Collected data:
= Beginning of Section =
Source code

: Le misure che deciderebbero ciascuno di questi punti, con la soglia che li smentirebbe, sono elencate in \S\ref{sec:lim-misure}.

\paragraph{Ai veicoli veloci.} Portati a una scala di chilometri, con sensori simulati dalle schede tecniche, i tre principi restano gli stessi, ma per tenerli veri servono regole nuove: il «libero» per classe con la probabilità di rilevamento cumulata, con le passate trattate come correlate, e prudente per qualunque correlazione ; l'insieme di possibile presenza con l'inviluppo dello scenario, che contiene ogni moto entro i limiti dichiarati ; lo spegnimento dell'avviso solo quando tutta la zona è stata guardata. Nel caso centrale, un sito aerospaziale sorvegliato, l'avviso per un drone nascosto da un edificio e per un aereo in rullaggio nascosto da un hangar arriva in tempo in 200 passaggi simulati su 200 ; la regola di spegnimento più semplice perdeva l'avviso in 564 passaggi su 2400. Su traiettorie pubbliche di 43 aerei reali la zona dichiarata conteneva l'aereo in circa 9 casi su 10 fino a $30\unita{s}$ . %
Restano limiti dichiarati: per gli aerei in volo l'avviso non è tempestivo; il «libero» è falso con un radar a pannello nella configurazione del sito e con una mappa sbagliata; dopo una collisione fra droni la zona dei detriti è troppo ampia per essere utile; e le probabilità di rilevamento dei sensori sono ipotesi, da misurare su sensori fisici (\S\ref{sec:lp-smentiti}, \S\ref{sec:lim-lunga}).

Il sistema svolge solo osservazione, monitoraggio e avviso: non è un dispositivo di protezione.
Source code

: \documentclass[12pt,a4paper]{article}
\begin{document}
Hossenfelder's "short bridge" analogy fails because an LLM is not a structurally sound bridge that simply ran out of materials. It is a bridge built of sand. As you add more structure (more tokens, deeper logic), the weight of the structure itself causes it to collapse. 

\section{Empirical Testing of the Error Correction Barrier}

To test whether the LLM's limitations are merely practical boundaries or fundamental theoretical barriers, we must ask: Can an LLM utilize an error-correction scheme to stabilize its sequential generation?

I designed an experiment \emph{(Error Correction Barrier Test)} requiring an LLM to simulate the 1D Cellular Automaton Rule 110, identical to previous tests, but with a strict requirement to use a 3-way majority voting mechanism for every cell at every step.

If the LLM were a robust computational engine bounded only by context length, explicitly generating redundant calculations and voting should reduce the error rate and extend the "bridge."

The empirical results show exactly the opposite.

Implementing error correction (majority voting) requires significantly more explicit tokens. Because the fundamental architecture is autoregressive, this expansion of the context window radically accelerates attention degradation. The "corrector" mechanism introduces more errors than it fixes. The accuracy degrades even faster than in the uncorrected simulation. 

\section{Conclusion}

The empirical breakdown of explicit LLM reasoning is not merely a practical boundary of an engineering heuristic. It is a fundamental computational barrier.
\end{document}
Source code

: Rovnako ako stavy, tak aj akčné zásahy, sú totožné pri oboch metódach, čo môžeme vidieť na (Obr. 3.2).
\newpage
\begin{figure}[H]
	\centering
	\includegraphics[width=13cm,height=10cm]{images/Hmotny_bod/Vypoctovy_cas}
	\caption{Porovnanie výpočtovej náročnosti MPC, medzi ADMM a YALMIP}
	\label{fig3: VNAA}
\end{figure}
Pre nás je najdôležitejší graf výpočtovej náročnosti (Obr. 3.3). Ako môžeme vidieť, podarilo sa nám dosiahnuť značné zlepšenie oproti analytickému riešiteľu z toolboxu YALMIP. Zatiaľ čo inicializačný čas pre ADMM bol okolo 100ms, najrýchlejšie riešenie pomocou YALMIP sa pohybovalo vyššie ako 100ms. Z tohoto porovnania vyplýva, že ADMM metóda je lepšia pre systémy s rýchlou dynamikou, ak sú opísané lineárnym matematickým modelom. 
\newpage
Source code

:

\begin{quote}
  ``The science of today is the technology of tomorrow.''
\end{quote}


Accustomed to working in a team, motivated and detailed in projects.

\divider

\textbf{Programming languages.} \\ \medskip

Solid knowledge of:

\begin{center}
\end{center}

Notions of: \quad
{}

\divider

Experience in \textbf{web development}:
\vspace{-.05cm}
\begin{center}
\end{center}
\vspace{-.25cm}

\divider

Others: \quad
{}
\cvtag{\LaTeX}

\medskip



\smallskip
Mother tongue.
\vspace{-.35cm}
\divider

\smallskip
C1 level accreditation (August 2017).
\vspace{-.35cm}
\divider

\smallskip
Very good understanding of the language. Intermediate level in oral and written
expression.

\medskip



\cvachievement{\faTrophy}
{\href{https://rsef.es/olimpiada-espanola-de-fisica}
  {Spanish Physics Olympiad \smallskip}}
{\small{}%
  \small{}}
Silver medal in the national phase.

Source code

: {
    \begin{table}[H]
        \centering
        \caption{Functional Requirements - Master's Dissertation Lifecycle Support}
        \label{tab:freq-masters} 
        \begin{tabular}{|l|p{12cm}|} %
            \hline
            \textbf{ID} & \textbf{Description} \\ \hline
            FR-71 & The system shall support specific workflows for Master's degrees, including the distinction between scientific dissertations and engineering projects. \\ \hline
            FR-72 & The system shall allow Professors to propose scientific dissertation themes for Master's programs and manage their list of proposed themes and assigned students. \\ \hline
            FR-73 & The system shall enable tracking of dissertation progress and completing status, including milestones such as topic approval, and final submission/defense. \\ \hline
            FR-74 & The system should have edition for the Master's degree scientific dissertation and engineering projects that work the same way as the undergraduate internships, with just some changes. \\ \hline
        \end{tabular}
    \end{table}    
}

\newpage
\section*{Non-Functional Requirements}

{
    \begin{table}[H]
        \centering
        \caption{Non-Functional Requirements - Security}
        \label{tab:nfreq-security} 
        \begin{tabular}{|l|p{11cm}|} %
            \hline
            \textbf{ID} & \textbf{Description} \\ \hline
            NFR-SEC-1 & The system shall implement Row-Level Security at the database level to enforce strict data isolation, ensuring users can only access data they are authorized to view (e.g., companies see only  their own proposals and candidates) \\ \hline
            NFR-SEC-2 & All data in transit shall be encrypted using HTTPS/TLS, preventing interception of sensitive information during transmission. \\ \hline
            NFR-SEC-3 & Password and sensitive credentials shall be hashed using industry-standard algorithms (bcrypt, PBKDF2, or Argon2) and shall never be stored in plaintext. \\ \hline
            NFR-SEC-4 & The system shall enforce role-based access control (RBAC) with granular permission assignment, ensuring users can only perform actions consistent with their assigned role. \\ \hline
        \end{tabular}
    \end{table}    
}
= End of Section =
Problem to work on: Where a line of the data contains "their", copy that line.

Solution to this task:
            FR-72 & The system shall allow Professors to propose scientific dissertation themes for Master's programs and manage their list of proposed themes and assigned students. \\ \hline
            NFR-SEC-1 & The system shall implement Row-Level Security at the database level to enforce strict data isolation, ensuring users can only access data they are authorized to view (e.g., companies see only  their own proposals and candidates) \\ \hline
            NFR-SEC-4 & The system shall enforce role-based access control (RBAC) with granular permission assignment, ensuring users can only perform actions consistent with their assigned role. \\ \hline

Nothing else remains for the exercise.